Records excerpted from a collection:
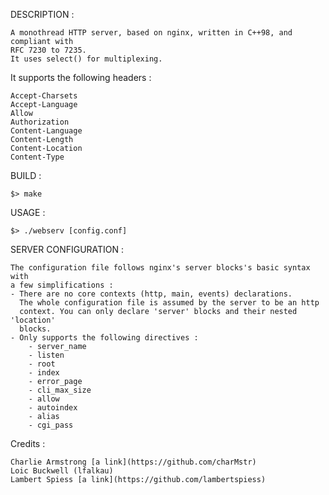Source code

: DESCRIPTION :
	
	A monothread HTTP server, based on nginx, written in C++98, and compliant with
	RFC 7230 to 7235.
	It uses select() for multiplexing.
	
It supports the following headers :
	
	Accept-Charsets
	Accept-Language
	Allow
	Authorization
	Content-Language
	Content-Length
	Content-Location
	Content-Type


BUILD :
	
	$> make

USAGE :
	
	$> ./webserv [config.conf]

SERVER CONFIGURATION :

	The configuration file follows nginx's server blocks's basic syntax with
	a few simplifications :
	- There are no core contexts (http, main, events) declarations.
	  The whole configuration file is assumed by the server to be an http
	  context. You can only declare 'server' blocks and their nested 'location'
	  blocks.
	- Only supports the following directives :
		- server_name
		- listen
		- root
		- index
		- error_page
		- cli_max_size
		- allow
		- autoindex
		- alias
		- cgi_pass

Credits :

	Charlie Armstrong [a link](https://github.com/charMstr)
	Loic Buckwell (lfalkau)
	Lambert Spiess [a link](https://github.com/lambertspiess)
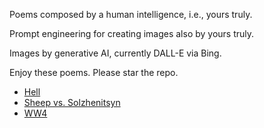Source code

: Poems composed by a human intelligence, i.e., yours truly.

Prompt engineering for creating images also by yours truly.
  
Images by generative AI, currently DALL-E via Bing.

Enjoy these poems. Please star the repo. 

- [Hell](https://github.com/mynampaty/listening-to-lines/tree/main/poems/Hell.md)
- [Sheep vs. Solzhenitsyn](https://github.com/mynampaty/listening-to-lines/blob/main/poems/Lies.md)
- [WW4](https://github.com/mynampaty/listening-to-lines/blob/main/poems/WW4.md)

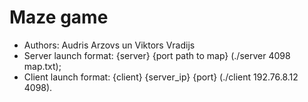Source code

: # Maze game
  - Authors: Audris Arzovs un Viktors Vradijs
  - Server launch format: {server} {port path to map} (./server 4098 map.txt);
  - Client launch format: {client} {server_ip} {port} (./client 192.76.8.12 4098).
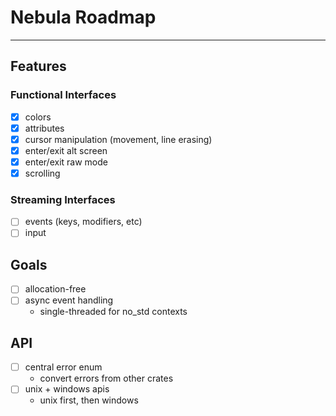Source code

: # Nebula Roadmap
---

## Features

### Functional Interfaces
- [X] colors
- [X] attributes
- [X] cursor manipulation (movement, line erasing)
- [X] enter/exit alt screen
- [X] enter/exit raw mode
- [X] scrolling

### Streaming Interfaces
- [ ] events (keys, modifiers, etc)
- [ ] input

## Goals
- [ ] allocation-free
- [ ] async event handling
    - single-threaded for no_std contexts

## API
- [ ] central error enum
    - convert errors from other crates
- [ ] unix + windows apis
    - unix first, then windows
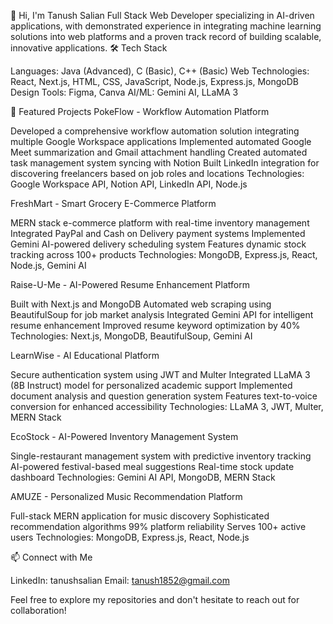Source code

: 👋 Hi, I'm Tanush Salian
Full Stack Web Developer specializing in AI-driven applications, with demonstrated experience in integrating machine learning solutions into web platforms and a proven track record of building scalable, innovative applications.
🛠️ Tech Stack

Languages: Java (Advanced), C (Basic), C++ (Basic)
Web Technologies: React, Next.js, HTML, CSS, JavaScript, Node.js, Express.js, MongoDB
Design Tools: Figma, Canva
AI/ML: Gemini AI, LLaMA 3

🚀 Featured Projects
PokeFlow - Workflow Automation Platform

Developed a comprehensive workflow automation solution integrating multiple Google Workspace applications
Implemented automated Google Meet summarization and Gmail attachment handling
Created automated task management system syncing with Notion
Built LinkedIn integration for discovering freelancers based on job roles and locations
Technologies: Google Workspace API, Notion API, LinkedIn API, Node.js

FreshMart - Smart Grocery E-Commerce Platform

MERN stack e-commerce platform with real-time inventory management
Integrated PayPal and Cash on Delivery payment systems
Implemented Gemini AI-powered delivery scheduling system
Features dynamic stock tracking across 100+ products
Technologies: MongoDB, Express.js, React, Node.js, Gemini AI

Raise-U-Me - AI-Powered Resume Enhancement Platform

Built with Next.js and MongoDB
Automated web scraping using BeautifulSoup for job market analysis
Integrated Gemini API for intelligent resume enhancement
Improved resume keyword optimization by 40%
Technologies: Next.js, MongoDB, BeautifulSoup, Gemini AI

LearnWise - AI Educational Platform

Secure authentication system using JWT and Multer
Integrated LLaMA 3 (8B Instruct) model for personalized academic support
Implemented document analysis and question generation system
Features text-to-voice conversion for enhanced accessibility
Technologies: LLaMA 3, JWT, Multer, MERN Stack

EcoStock - AI-Powered Inventory Management System

Single-restaurant management system with predictive inventory tracking
AI-powered festival-based meal suggestions
Real-time stock update dashboard
Technologies: Gemini AI API, MongoDB, MERN Stack

AMUZE - Personalized Music Recommendation Platform

Full-stack MERN application for music discovery
Sophisticated recommendation algorithms
99% platform reliability
Serves 100+ active users
Technologies: MongoDB, Express.js, React, Node.js

📫 Connect with Me

LinkedIn: tanushsalian
Email: tanush1852@gmail.com


Feel free to explore my repositories and don't hesitate to reach out for collaboration!
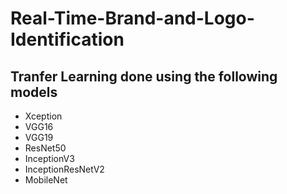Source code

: # Real-Time-Brand-and-Logo-Identification

## Tranfer Learning done using the following models

* Xception
* VGG16
* VGG19
* ResNet50
* InceptionV3
* InceptionResNetV2
* MobileNet
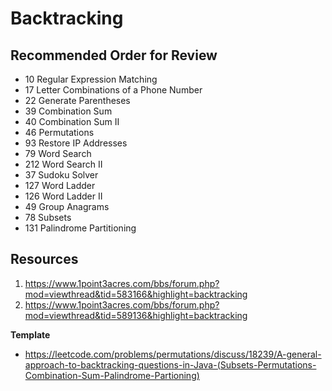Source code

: # Backtracking
## Recommended Order for Review
* 10 Regular Expression Matching
* 17 Letter Combinations of a Phone Number
* 22 Generate Parentheses
* 39 Combination Sum
* 40 Combination Sum II
* 46 Permutations
* 93 Restore IP Addresses
* 79 Word Search
* 212 Word Search II
* 37 Sudoku Solver
* 127 Word Ladder
* 126 Word Ladder II
* 49 Group Anagrams
* 78 Subsets
* 131 Palindrome Partitioning

## Resources
1. https://www.1point3acres.com/bbs/forum.php?mod=viewthread&tid=583166&highlight=backtracking
2. https://www.1point3acres.com/bbs/forum.php?mod=viewthread&tid=589136&highlight=backtracking

**Template**
* https://leetcode.com/problems/permutations/discuss/18239/A-general-approach-to-backtracking-questions-in-Java-(Subsets-Permutations-Combination-Sum-Palindrome-Partioning)
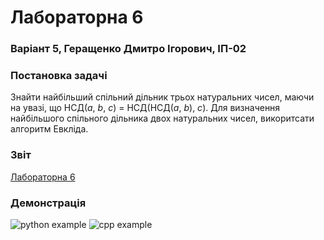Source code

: # Лабораторна 6
### Варіант 5, Геращенко Дмитро Ігорович, ІП-02

### Постановка задачі
Знайти найбільший спільний дільник трьох натуральних чисел, маючи на увазі, що НСД(<i>a</i>, <i>b</i>, <i>c</i>) = НСД(НСД(<i>a</i>, <i>b</i>), <i>c</i>). Для визначення найбільшого спільного дільника двох натуральних чисел, викоритсати алгоритм Евкліда.

### Звіт
[Лабораторна 6](https://github.com/moodduckk/labs/raw/master/reports/06-gcd-of-three-numbers.docx)

### Демонстрація
![python example](https://moodduckk.github.io/labs/examples/06-gcd-of-three-numbers-python.png)
![cpp    example](https://moodduckk.github.io/labs/examples/06-gcd-of-three-numbers-cpp.png)
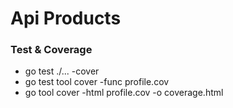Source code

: # Api Products



### Test & Coverage

- go test ./... -cover  
- go test tool cover -func profile.cov
- go tool cover -html profile.cov -o coverage.html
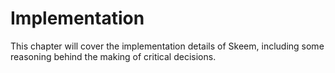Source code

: # Implementation

This chapter will cover the implementation details of Skeem, including some reasoning behind the making of critical decisions.
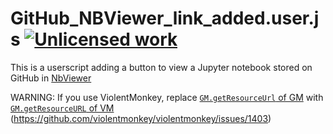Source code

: GitHub_NBViewer_link_added.user.js [![Unlicensed work](https://raw.githubusercontent.com/unlicense/unlicense.org/master/static/favicon.png)](https://unlicense.org/)
==================================

This is a userscript adding a button to view a Jupyter notebook stored on GitHub in [NbViewer](https://nbviewer.org)

WARNING: If you use ViolentMonkey, replace [`GM.getResourceUrl` of GM](https://wiki.greasespot.net/GM.getResourceUrl) with [`GM.getResourceURL` of VM](https://violentmonkey.github.io/api/gm/#gm_getresourceurl) (https://github.com/violentmonkey/violentmonkey/issues/1403)
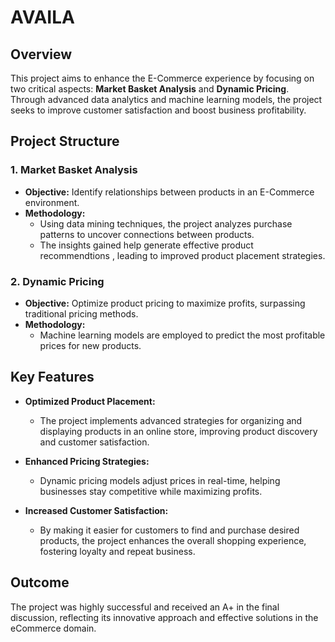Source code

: # AVAILA

## Overview
This project aims to enhance the E-Commerce experience by focusing on two critical aspects: **Market Basket Analysis** and **Dynamic Pricing**. Through advanced data analytics and machine learning models, the project seeks to improve customer satisfaction and boost business profitability.

## Project Structure

### 1. Market Basket Analysis
- **Objective:** Identify relationships between products in an E-Commerce environment.
- **Methodology:** 
  - Using data mining techniques, the project analyzes purchase patterns to uncover connections between products.
  - The insights gained help generate effective product recommendtions , leading to improved product placement strategies.
  
### 2. Dynamic Pricing
- **Objective:** Optimize product pricing to maximize profits, surpassing traditional pricing methods.
- **Methodology:**
  - Machine learning models are employed to predict the most profitable prices for new products.
 

## Key Features
- **Optimized Product Placement:**
  - The project implements advanced strategies for organizing and displaying products in an online store, improving product discovery and customer satisfaction.
  
- **Enhanced Pricing Strategies:**
  - Dynamic pricing models adjust prices in real-time, helping businesses stay competitive while maximizing profits.
  
- **Increased Customer Satisfaction:**
  - By making it easier for customers to find and purchase desired products, the project enhances the overall shopping experience, fostering loyalty and repeat business.

## Outcome
The project was highly successful and received an A+ in the final discussion, reflecting its innovative approach and effective solutions in the eCommerce domain.

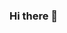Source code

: ### Hi there 👋

<!--
<p align="center">
      <img height="180em" src="https://github-readme-stats.vercel.app/api?username=Marcsciaran&theme=blue-green&show_icons=true&count_private=true)"/>
      <img height="180em" src="https://github-readme-stats-eight-theta.vercel.app/api/top-langs/?username=Marcsciaran&layout=compact&langs_count=8&theme=ocean_dark"/>
</p>
Here are some ideas to get you started:

- 🔭 I’m currently working on ...
- 🌱 I’m currently learning ...
- 👯 I’m looking to collaborate on ...
- 🤔 I’m looking for help with ...
- 💬 Ask me about ...
- 📫 How to reach me: ...
- 😄 Pronouns: ...
- ⚡ Fun fact: ...
-->
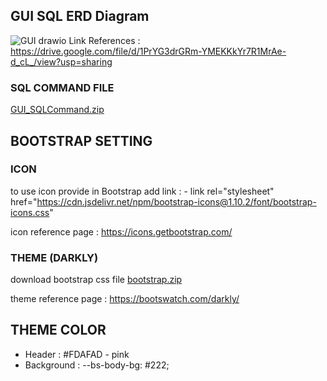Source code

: ## GUI SQL ERD Diagram
![GUI drawio](https://user-images.githubusercontent.com/87376058/230756425-51170e26-a263-46d1-a0b3-7c5fb9a7a7b7.png)
Link References : https://drive.google.com/file/d/1PrYG3drGRm-YMEKKkYr7R1MrAe-d_cL_/view?usp=sharing 

### SQL COMMAND FILE
[GUI_SQLCommand.zip](https://github.com/ThongSauWei/GUIass/files/11010828/GUI_SQLCommand.zip)

## BOOTSTRAP SETTING 
### ICON 
to use icon provide in Bootstrap add link : - link rel="stylesheet" href="https://cdn.jsdelivr.net/npm/bootstrap-icons@1.10.2/font/bootstrap-icons.css"

icon reference page : https://icons.getbootstrap.com/
### THEME (DARKLY)
download bootstrap css file 
[bootstrap.zip](https://github.com/ThongSauWei/GUIass/files/11008826/bootstrap.zip)

theme reference page : https://bootswatch.com/darkly/

## THEME COLOR 
- Header : #FDAFAD - pink
- Background : --bs-body-bg: #222;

Task goal:
Among the entries above, copy exactly the stretch from the line holding "Loic Buckwell (lfalkau)" through the line holding "Images by generative", leaving out any pictures.

Exercise response:
	Loic Buckwell (lfalkau)
	Lambert Spiess [a link](https://github.com/lambertspiess)
Source code

: Poems composed by a human intelligence, i.e., yours truly.

Prompt engineering for creating images also by yours truly.
  
Images by generative AI, currently DALL-E via Bing.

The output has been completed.